- _DATA TO PROCESS_
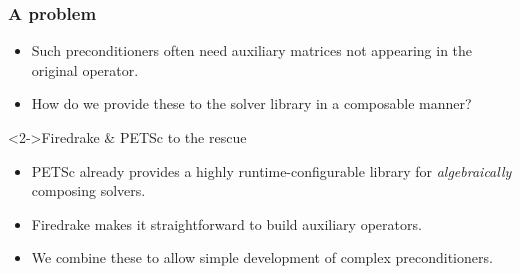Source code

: \documentclass[presentation,aspectratio=43]{beamer}
\begin{document}
\begin{frame}
  \frametitle{A problem}
  \begin{itemize}
  \item Such preconditioners often need auxiliary matrices not
    appearing in the original operator.
  \item How do we provide these to the solver library in a composable
    manner?
  \end{itemize}
  \begin{block}<2->{Firedrake \& PETSc to the rescue}
  \begin{itemize}
  \item PETSc already provides a highly runtime-configurable library
    for \emph{algebraically} composing solvers. \nocite{Brown:2012}

  \item Firedrake makes it straightforward to build auxiliary
    operators.

  \item We combine these to allow simple development of complex
    preconditioners.
  \end{itemize}
  \end{block}
\end{frame}
\end{document}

- _TASK REQUIREMENTS_
Each line above with the word "these" needs to be copied.

- _TASK RESPONSE_
  \item How do we provide these to the solver library in a composable
  \item We combine these to allow simple development of complex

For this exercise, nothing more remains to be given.